Segment Start: PROVIDED INFORMATION
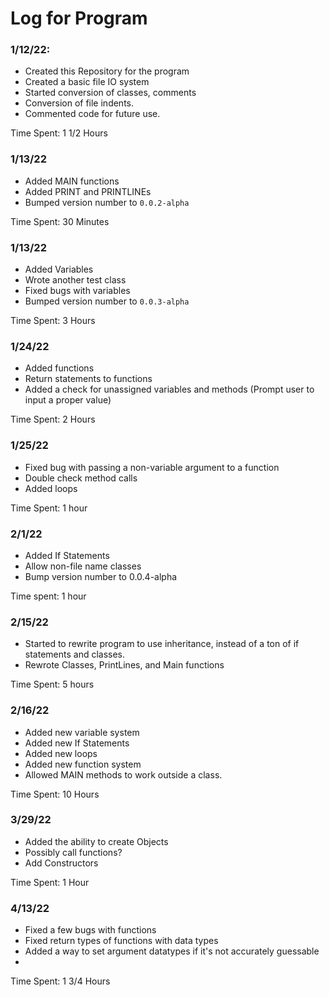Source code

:# Log for Program


### 1/12/22:
 - Created this Repository for the program
 - Created a basic file IO system
 - Started conversion of classes, comments
 - Conversion of file indents.
 - Commented code for future use.

Time Spent: 1 1/2 Hours

### 1/13/22
 - Added MAIN functions
 - Added PRINT and PRINTLINEs
 - Bumped version  number to `0.0.2-alpha`

Time Spent: 30 Minutes

### 1/13/22
 - Added Variables
 - Wrote another test class
 - Fixed bugs with variables
 - Bumped version number to `0.0.3-alpha`

Time Spent: 3 Hours

### 1/24/22
 - Added functions
 - Return statements to functions
 - Added a check for unassigned variables and methods (Prompt user to input a proper value)

Time Spent: 2 Hours

### 1/25/22
 - Fixed bug with passing a non-variable argument to a function
 - Double check method calls
 - Added loops

Time Spent: 1 hour

### 2/1/22
 - Added If Statements
 - Allow non-file name classes
 - Bump version number to 0.0.4-alpha

Time spent: 1 hour

### 2/15/22
 - Started to rewrite program to use inheritance, instead of a ton of if statements and classes.
 - Rewrote Classes, PrintLines, and Main functions
 
Time Spent: 5 hours

### 2/16/22
- Added new variable system
- Added new If Statements
- Added new loops
- Added new function system
- Allowed MAIN methods to work outside a class.

Time Spent: 10 Hours

### 3/29/22
- Added the ability to create Objects
- Possibly call functions?
- Add Constructors

Time Spent: 1 Hour

### 4/13/22
- Fixed a few bugs with functions
- Fixed return types of functions with data types
- Added a way to set argument datatypes if it's not accurately guessable
- 

Time Spent: 1 3/4 Hours

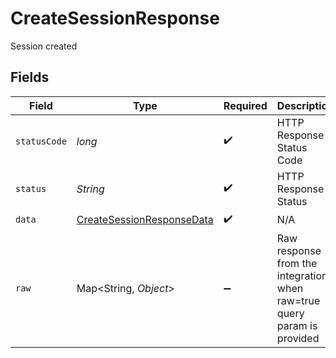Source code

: # CreateSessionResponse

Session created


## Fields

| Field                                                                             | Type                                                                              | Required                                                                          | Description                                                                       | Example                                                                           |
| --------------------------------------------------------------------------------- | --------------------------------------------------------------------------------- | --------------------------------------------------------------------------------- | --------------------------------------------------------------------------------- | --------------------------------------------------------------------------------- |
| `statusCode`                                                                      | *long*                                                                            | :heavy_check_mark:                                                                | HTTP Response Status Code                                                         | 200                                                                               |
| `status`                                                                          | *String*                                                                          | :heavy_check_mark:                                                                | HTTP Response Status                                                              | OK                                                                                |
| `data`                                                                            | [CreateSessionResponseData](../../models/components/CreateSessionResponseData.md) | :heavy_check_mark:                                                                | N/A                                                                               |                                                                                   |
| `raw`                                                                             | Map\<String, *Object*>                                                            | :heavy_minus_sign:                                                                | Raw response from the integration when raw=true query param is provided           |                                                                                   |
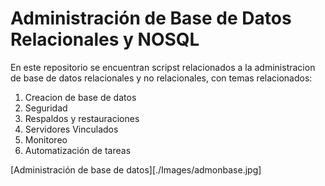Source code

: # Administración de Base de Datos Relacionales y NOSQL

En este repositorio se encuentran scripst relacionados a la administracion de base de datos relacionales y no relacionales, con temas relacionados:

1. Creacion de base de datos
2. Seguridad
3. Respaldos y restauraciones
4. Servidores Vinculados
5. Monitoreo
6. Automatización de tareas

[Administración de base de datos][./Images/admonbase.jpg]


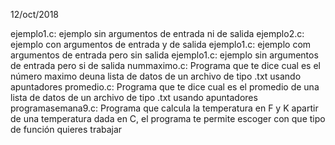 12/oct/2018

ejemplo1.c: ejemplo sin argumentos de entrada ni de salida
ejemplo2.c: ejemplo con argumentos de entrada y de salida
ejemplo1.c: ejemplo com argumentos de entrada pero sin salida
ejemplo1.c: ejemplo sin argumentos de entrada pero si de salida
nummaximo.c: Programa que te dice cual es el número maximo deuna lista de datos de un archivo de tipo .txt usando apuntadores
promedio.c: Programa que te dice cual es el promedio de una lista de datos de un archivo de tipo .txt usando apuntadores
programasemana9.c: Programa que calcula la temperatura en F y K apartir de una temperatura dada en C, el programa te permite escoger con que tipo de función quieres trabajar

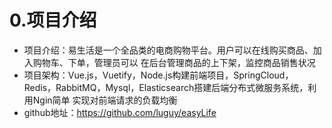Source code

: # 0.项目介绍

- 项目介绍：易生活是一个全品类的电商购物平台。用户可以在线购买商品、加入购物车、下单，管理员可以 在后台管理商品的上下架，监控商品销售状况 
- 项目架构：Vue.js，Vuetify，Node.js构建前端项目，SpringCloud，Redis，RabbitMQ，Mysql，Elasticsearch搭建后端分布式微服务系统，利用Ngin简单 实现对前端请求的负载均衡 
- github地址：https://github.com/luguy/easyLife 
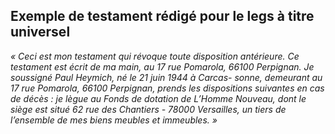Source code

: ## Exemple de testament rédigé pour le legs à titre universel  

*« Ceci est mon testament qui révoque toute disposition antérieure. Ce testament est écrit de ma main, au 17 rue Pomarola, 66100 Perpignan. Je soussigné Paul Heymich, né le 21 juin 1944 à Carcas- sonne, demeurant au 17 rue Pomarola, 66100 Perpignan, prends les dispositions suivantes en cas de décès : je lègue au Fonds de dotation de L’Homme Nouveau, dont le siège est situé 62 rue des Chantiers - 78000 Versailles, un tiers de l’ensemble de mes biens meubles et immeubles. »*  
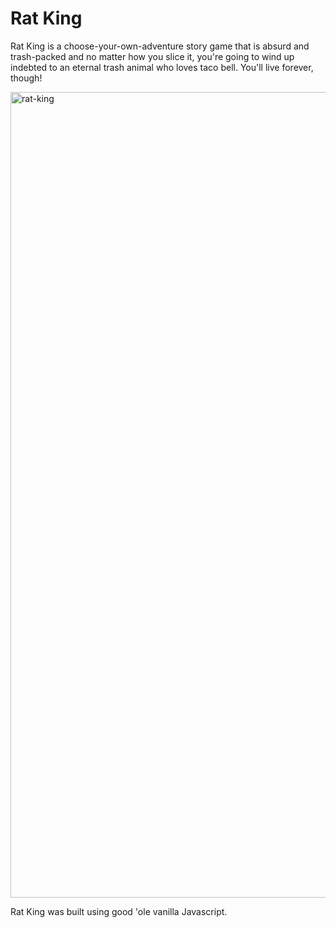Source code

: # Rat King
 Rat King is a choose-your-own-adventure story game that is absurd and trash-packed and no matter how you slice it, you're going to wind up indebted to an eternal trash animal who loves taco bell. You'll live forever, though!

 <img width="1289" alt="rat-king" src="https://github.com/karlystark/rat-king/assets/110060273/7f503de0-c14f-4c7a-b23d-2613061537c7">


Rat King was built using good 'ole vanilla Javascript.
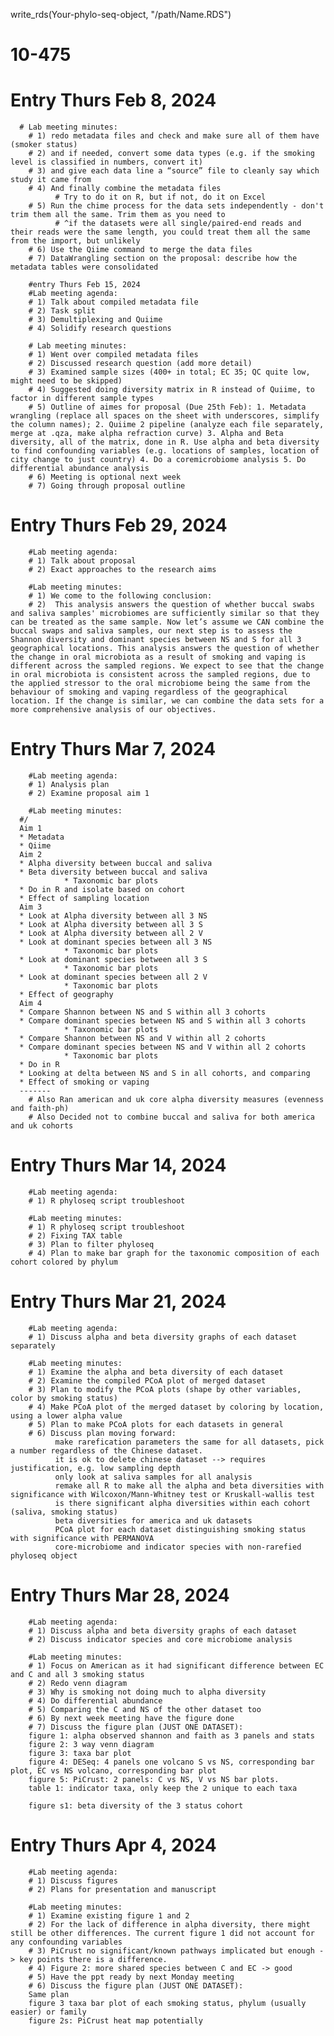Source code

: write_rds(Your-phylo-seq-object, "/path/Name.RDS")
# 10-475

# Entry Thurs Feb 8, 2024 
      # Lab meeting minutes: 
        # 1) redo metadata files and check and make sure all of them have (smoker status) 
        # 2) and if needed, convert some data types (e.g. if the smoking level is classified in numbers, convert it) 
        # 3) and give each data line a “source” file to cleanly say which study it came from 
        # 4) And finally combine the metadata files 
              # Try to do it on R, but if not, do it on Excel 
        # 5) Run the chime process for the data sets independently - don't trim them all the same. Trim them as you need to
              # ^if the datasets were all single/paired-end reads and their reads were the same length, you could treat them all the same from the import, but unlikely 
        # 6) Use the Qiime command to merge the data files 
        # 7) DataWrangling section on the proposal: describe how the metadata tables were consolidated 

        #entry Thurs Feb 15, 2024
        #Lab meeting agenda: 
        # 1) Talk about compiled metadata file 
        # 2) Task split
        # 3) Demultiplexing and Quiime
        # 4) Solidify research questions

        # Lab meeting minutes: 
        # 1) Went over compiled metadata files
        # 2) Discussed research question (add more detail)
        # 3) Examined sample sizes (400+ in total; EC 35; QC quite low, might need to be skipped)
        # 4) Suggested doing diversity matrix in R instead of Quiime, to factor in different sample types
        # 5) Outline of aimes for proposal (Due 25th Feb): 1. Metadata wrangling (replace all spaces on the sheet with underscores, simplify the column names); 2. Quiime 2 pipeline (analyze each file separately, merge at .qza, make alpha refraction curve) 3. Alpha and Beta diversity, all of the matrix, done in R. Use alpha and beta diversity to find confounding variables (e.g. locations of samples, location of city change to just country) 4. Do a coremicrobiome analysis 5. Do differential abundance analysis
        # 6) Meeting is optional next week
        # 7) Going through proposal outline
        
# Entry Thurs Feb 29, 2024
        #Lab meeting agenda: 
        # 1) Talk about proposal 
        # 2) Exact approaches to the research aims

        #Lab meeting minutes: 
        # 1) We come to the following conclusion:
        # 2)  This analysis answers the question of whether buccal swabs and saliva samples' microbiomes are sufficiently similar so that they can be treated as the same sample. Now let’s assume we CAN combine the buccal swaps and saliva samples, our next step is to assess the Shannon diversity and dominant species between NS and S for all 3 geographical locations. This analysis answers the question of whether the change in oral microbiota as a result of smoking and vaping is different across the sampled regions. We expect to see that the change in oral microbiota is consistent across the sampled regions, due to the applied stressor to the oral microbiome being the same from the behaviour of smoking and vaping regardless of the geographical location. If the change is similar, we can combine the data sets for a more comprehensive analysis of our objectives.
    

# Entry Thurs Mar 7, 2024
        #Lab meeting agenda: 
        # 1) Analysis plan 
        # 2) Examine proposal aim 1

        #Lab meeting minutes: 
      #/
      Aim 1
      * Metadata 
      * Qiime 
      Aim 2
      * Alpha diversity between buccal and saliva
      * Beta diversity between buccal and saliva
                * Taxonomic bar plots
      * Do in R and isolate based on cohort 
      * Effect of sampling location 
      Aim 3
      * Look at Alpha diversity between all 3 NS
      * Look at Alpha diversity between all 3 S
      * Look at Alpha diversity between all 2 V
      * Look at dominant species between all 3 NS
                * Taxonomic bar plots
      * Look at dominant species between all 3 S
                * Taxonomic bar plots
      * Look at dominant species between all 2 V
                * Taxonomic bar plots
      * Effect of geography 
      Aim 4
      * Compare Shannon between NS and S within all 3 cohorts 
      * Compare dominant species between NS and S within all 3 cohorts 
                * Taxonomic bar plots
      * Compare Shannon between NS and V within all 2 cohorts 
      * Compare dominant species between NS and V within all 2 cohorts 
                * Taxonomic bar plots
      * Do in R 
      * Looking at delta between NS and S in all cohorts, and comparing 
      * Effect of smoking or vaping
      -------
        # Also Ran american and uk core alpha diversity measures (evenness and faith-ph) 
        # Also Decided not to combine buccal and saliva for both america and uk cohorts

 # Entry Thurs Mar 14, 2024
        #Lab meeting agenda: 
        # 1) R phyloseq script troubleshoot 

        #Lab meeting minutes: 
        # 1) R phyloseq script troubleshoot
        # 2) Fixing TAX table 
        # 3) Plan to filter phyloseq
        # 4) Plan to make bar graph for the taxonomic composition of each cohort colored by phylum

 # Entry Thurs Mar 21, 2024
        #Lab meeting agenda: 
        # 1) Discuss alpha and beta diversity graphs of each dataset separately 

        #Lab meeting minutes: 
        # 1) Examine the alpha and beta diversity of each dataset
        # 2) Examine the compiled PCoA plot of merged dataset
        # 3) Plan to modify the PCoA plots (shape by other variables, color by smoking status)
        # 4) Make PCoA plot of the merged dataset by coloring by location, using a lower alpha value
        # 5) Plan to make PCoA plots for each datasets in general
        # 6) Discuss plan moving forward: 
              make rarefication parameters the same for all datasets, pick a number regardless of the Chinese dataset. 
              it is ok to delete chinese dataset --> requires justification, e.g. low sampling depth 
              only look at saliva samples for all analysis
              remake all R to make all the alpha and beta diversities with significance with Wilcoxon/Mann-Whitney test or Kruskall-wallis test
              is there significant alpha diversities within each cohort (saliva, smoking status)
              beta diversities for america and uk datasets 
              PCoA plot for each dataset distinguishing smoking status with significance with PERMANOVA 
              core-microbiome and indicator species with non-rarefied phyloseq object 

# Entry Thurs Mar 28, 2024
        #Lab meeting agenda: 
        # 1) Discuss alpha and beta diversity graphs of each dataset 
        # 2) Discuss indicator species and core microbiome analysis

        #Lab meeting minutes: 
        # 1) Focus on American as it had significant difference between EC and C and all 3 smoking status
        # 2) Redo venn diagram 
        # 3) Why is smoking not doing much to alpha diversity
        # 4) Do differential abundance 
        # 5) Comparing the C and NS of the other dataset too
        # 6) By next week meeting have the figure done
        # 7) Discuss the figure plan (JUST ONE DATASET):
        figure 1: alpha observed shannon and faith as 3 panels and stats 
        figure 2: 3 way venn diagram 
        figure 3: taxa bar plot 
        figure 4: DESeq: 4 panels one volcano S vs NS, corresponding bar plot, EC vs NS volcano, corresponding bar plot 
        figure 5: PiCrust: 2 panels: C vs NS, V vs NS bar plots.
        table 1: indicator taxa, only keep the 2 unique to each taxa 

        figure s1: beta diversity of the 3 status cohort 
        
# Entry Thurs Apr 4, 2024
        #Lab meeting agenda: 
        # 1) Discuss figures  
        # 2) Plans for presentation and manuscript

        #Lab meeting minutes: 
        # 1) Examine existing figure 1 and 2 
        # 2) For the lack of difference in alpha diversity, there might still be other differences. The current figure 1 did not account for any confounding variables
        # 3) PiCrust no significant/known pathways implicated but enough -> key points there is a difference. 
        # 4) Figure 2: more shared species between C and EC -> good
        # 5) Have the ppt ready by next Monday meeting
        # 6) Discuss the figure plan (JUST ONE DATASET):
        Same plan
        figure 3 taxa bar plot of each smoking status, phylum (usually easier) or family
        figure 2s: PiCrust heat map potentially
Segment End: PROVIDED INFORMATION
» TASK PROMPT
Leaving each picture behind, please give again exactly the lines above from the one with "Rat King was" through the one with "# 2) Task split", both included, and no others.

» RESULT FOR THIS EXERCISE
Rat King was built using good 'ole vanilla Javascript.
Source code

: write_rds(Your-phylo-seq-object, "/path/Name.RDS")
# 10-475

# Entry Thurs Feb 8, 2024 
      # Lab meeting minutes: 
        # 1) redo metadata files and check and make sure all of them have (smoker status) 
        # 2) and if needed, convert some data types (e.g. if the smoking level is classified in numbers, convert it) 
        # 3) and give each data line a “source” file to cleanly say which study it came from 
        # 4) And finally combine the metadata files 
              # Try to do it on R, but if not, do it on Excel 
        # 5) Run the chime process for the data sets independently - don't trim them all the same. Trim them as you need to
              # ^if the datasets were all single/paired-end reads and their reads were the same length, you could treat them all the same from the import, but unlikely 
        # 6) Use the Qiime command to merge the data files 
        # 7) DataWrangling section on the proposal: describe how the metadata tables were consolidated 

        #entry Thurs Feb 15, 2024
        #Lab meeting agenda: 
        # 1) Talk about compiled metadata file 
        # 2) Task split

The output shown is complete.